(Task prompt): Only the final stretch of the data is wanted: reproduce the line containing "set cache dir" and each line after it, exactly.

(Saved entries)

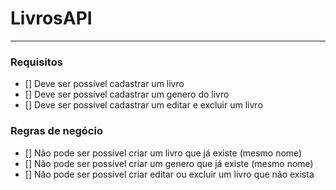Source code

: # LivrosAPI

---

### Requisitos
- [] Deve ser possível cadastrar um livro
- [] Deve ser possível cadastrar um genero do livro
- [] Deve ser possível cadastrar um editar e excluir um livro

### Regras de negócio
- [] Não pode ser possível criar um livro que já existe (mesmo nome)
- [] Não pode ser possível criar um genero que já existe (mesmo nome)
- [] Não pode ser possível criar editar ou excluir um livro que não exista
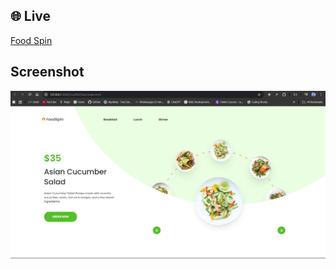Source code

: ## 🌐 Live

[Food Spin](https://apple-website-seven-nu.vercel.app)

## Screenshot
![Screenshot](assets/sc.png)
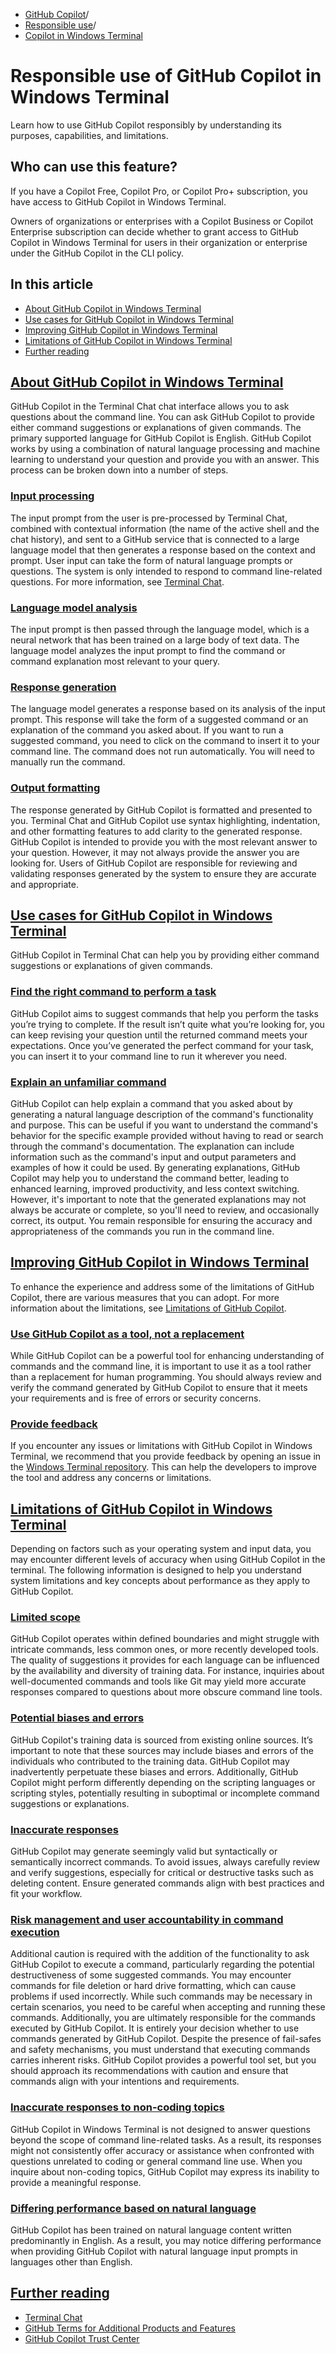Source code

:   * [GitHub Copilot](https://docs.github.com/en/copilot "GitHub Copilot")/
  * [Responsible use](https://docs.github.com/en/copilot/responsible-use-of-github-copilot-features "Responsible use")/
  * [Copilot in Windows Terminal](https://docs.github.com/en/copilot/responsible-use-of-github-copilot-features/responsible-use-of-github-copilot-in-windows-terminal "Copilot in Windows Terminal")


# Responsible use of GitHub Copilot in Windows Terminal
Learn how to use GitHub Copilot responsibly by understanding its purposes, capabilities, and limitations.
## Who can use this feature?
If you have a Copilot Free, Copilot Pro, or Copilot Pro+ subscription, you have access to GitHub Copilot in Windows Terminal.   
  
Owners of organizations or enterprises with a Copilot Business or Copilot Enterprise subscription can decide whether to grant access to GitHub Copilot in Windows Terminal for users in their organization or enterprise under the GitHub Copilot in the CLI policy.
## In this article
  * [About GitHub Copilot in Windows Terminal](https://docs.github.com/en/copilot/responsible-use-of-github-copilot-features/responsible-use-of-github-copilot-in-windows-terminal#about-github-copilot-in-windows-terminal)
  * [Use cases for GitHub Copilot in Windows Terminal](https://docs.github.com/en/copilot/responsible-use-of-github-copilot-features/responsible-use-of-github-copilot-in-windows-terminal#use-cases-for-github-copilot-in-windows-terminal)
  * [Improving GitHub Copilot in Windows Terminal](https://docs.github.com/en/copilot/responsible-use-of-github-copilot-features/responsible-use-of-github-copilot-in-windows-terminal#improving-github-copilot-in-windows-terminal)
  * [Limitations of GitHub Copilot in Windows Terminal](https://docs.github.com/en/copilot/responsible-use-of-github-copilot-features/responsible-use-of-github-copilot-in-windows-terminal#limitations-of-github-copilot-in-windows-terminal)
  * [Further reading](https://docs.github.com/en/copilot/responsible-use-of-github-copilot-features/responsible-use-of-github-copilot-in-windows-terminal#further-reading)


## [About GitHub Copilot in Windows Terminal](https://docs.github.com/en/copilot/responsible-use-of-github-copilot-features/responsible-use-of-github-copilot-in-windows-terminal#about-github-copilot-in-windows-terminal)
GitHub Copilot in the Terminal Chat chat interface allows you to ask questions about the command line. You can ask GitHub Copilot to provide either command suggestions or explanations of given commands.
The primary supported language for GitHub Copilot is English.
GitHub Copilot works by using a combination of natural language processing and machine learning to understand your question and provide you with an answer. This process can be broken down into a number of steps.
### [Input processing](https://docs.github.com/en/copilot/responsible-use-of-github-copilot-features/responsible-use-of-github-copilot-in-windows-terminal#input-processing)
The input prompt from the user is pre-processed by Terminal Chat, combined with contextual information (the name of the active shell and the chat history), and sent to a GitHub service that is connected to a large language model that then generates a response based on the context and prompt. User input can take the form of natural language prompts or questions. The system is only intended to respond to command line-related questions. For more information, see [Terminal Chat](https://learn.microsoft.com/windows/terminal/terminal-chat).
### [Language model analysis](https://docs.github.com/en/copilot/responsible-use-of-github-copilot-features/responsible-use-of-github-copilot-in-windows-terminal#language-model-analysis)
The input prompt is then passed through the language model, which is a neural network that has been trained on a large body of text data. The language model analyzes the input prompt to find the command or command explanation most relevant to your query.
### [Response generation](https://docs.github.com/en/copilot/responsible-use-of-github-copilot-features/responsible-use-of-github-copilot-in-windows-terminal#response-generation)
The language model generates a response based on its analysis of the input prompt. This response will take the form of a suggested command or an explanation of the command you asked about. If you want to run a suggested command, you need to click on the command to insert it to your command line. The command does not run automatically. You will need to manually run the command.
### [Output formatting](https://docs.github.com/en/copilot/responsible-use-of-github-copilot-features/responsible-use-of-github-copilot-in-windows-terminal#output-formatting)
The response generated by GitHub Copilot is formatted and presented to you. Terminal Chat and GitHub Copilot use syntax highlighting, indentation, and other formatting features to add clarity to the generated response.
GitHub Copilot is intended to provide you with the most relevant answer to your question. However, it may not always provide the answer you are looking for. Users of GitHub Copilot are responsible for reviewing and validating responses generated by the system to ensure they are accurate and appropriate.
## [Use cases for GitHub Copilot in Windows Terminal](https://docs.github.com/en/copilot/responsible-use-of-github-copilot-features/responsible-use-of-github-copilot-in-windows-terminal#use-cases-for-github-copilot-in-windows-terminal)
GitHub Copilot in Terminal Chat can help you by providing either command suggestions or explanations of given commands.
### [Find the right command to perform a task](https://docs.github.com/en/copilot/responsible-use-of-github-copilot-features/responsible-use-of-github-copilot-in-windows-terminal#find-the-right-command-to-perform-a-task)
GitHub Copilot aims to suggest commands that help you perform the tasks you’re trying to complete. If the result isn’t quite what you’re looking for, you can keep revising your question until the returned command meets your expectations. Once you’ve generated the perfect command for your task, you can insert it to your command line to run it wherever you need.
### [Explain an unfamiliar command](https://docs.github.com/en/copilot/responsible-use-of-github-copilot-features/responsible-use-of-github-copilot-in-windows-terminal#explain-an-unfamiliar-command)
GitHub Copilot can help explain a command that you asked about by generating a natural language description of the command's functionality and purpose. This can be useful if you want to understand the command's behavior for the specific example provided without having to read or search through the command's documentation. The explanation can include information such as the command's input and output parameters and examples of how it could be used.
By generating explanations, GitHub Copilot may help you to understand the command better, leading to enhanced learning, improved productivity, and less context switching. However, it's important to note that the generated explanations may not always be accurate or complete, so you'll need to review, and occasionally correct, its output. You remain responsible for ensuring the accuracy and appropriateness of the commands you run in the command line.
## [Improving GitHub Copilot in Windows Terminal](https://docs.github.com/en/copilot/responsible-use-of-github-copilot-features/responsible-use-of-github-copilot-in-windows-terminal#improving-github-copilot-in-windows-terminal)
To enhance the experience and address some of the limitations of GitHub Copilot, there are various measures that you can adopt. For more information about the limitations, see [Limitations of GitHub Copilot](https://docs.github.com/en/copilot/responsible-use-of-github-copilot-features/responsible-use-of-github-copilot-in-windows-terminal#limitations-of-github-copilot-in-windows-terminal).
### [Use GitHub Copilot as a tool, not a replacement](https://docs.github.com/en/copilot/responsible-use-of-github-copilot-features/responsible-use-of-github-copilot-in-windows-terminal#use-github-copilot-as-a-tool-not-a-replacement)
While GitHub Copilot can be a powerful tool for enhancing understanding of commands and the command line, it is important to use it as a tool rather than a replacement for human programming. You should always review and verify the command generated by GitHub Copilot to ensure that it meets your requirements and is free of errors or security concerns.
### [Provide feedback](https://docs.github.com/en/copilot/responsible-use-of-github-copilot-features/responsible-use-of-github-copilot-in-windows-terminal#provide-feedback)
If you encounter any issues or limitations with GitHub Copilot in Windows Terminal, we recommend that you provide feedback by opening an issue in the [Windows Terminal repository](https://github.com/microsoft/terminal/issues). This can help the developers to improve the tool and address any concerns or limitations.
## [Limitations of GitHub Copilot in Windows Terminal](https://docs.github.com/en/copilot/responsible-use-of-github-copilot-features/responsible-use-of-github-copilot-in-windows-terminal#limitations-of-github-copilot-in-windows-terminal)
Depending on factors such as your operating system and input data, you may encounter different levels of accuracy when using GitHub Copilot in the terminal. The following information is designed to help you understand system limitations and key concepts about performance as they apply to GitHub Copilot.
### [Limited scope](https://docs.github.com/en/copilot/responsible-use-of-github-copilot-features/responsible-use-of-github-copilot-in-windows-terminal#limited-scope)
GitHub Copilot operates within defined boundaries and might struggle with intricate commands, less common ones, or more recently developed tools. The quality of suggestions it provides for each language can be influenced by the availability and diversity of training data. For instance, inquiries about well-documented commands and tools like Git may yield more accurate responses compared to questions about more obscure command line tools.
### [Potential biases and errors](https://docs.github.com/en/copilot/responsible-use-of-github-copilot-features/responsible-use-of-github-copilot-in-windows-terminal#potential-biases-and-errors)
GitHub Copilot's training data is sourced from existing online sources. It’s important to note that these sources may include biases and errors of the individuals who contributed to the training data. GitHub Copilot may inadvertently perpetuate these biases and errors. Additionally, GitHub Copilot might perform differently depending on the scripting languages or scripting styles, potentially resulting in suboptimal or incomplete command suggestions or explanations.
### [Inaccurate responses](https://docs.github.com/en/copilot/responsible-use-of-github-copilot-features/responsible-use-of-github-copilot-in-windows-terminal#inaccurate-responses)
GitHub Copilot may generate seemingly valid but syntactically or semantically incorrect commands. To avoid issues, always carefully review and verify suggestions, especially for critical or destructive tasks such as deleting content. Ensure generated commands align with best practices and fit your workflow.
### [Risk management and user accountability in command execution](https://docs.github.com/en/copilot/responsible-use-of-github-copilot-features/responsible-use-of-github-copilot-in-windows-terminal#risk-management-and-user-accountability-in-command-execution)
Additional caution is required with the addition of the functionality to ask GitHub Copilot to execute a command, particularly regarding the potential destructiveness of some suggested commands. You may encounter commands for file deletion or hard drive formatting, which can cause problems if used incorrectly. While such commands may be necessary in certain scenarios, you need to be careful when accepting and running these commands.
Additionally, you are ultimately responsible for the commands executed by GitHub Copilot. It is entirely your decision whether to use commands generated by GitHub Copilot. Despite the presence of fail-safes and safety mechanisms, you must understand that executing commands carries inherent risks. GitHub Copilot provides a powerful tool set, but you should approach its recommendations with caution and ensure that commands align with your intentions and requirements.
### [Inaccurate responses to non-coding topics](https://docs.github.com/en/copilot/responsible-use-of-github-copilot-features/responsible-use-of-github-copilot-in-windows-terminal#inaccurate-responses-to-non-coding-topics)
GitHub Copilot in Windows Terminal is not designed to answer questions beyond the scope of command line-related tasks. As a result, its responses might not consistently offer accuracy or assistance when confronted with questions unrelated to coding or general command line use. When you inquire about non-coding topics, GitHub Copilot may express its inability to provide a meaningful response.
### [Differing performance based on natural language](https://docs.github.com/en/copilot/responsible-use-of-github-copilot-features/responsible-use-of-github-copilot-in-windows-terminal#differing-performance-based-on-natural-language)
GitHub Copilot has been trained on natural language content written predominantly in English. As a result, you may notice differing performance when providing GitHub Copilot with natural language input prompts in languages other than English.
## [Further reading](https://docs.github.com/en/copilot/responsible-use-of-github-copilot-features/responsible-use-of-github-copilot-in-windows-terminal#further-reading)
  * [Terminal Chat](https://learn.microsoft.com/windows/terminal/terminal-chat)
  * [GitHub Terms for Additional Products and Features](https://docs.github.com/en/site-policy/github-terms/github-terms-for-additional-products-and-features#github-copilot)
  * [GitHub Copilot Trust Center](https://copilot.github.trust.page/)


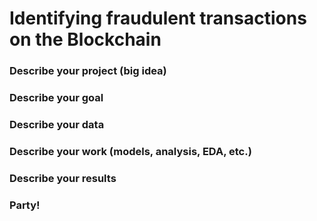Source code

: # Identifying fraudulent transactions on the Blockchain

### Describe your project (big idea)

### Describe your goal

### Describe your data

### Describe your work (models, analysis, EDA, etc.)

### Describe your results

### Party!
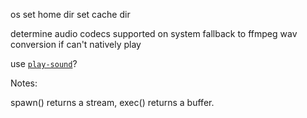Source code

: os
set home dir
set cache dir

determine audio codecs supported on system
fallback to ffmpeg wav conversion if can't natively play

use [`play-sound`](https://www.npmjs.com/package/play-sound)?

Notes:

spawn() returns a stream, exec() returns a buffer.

(Answer to the exercise):
set cache dir

determine audio codecs supported on system
fallback to ffmpeg wav conversion if can't natively play

use [`play-sound`](https://www.npmjs.com/package/play-sound)?

Notes:

spawn() returns a stream, exec() returns a buffer.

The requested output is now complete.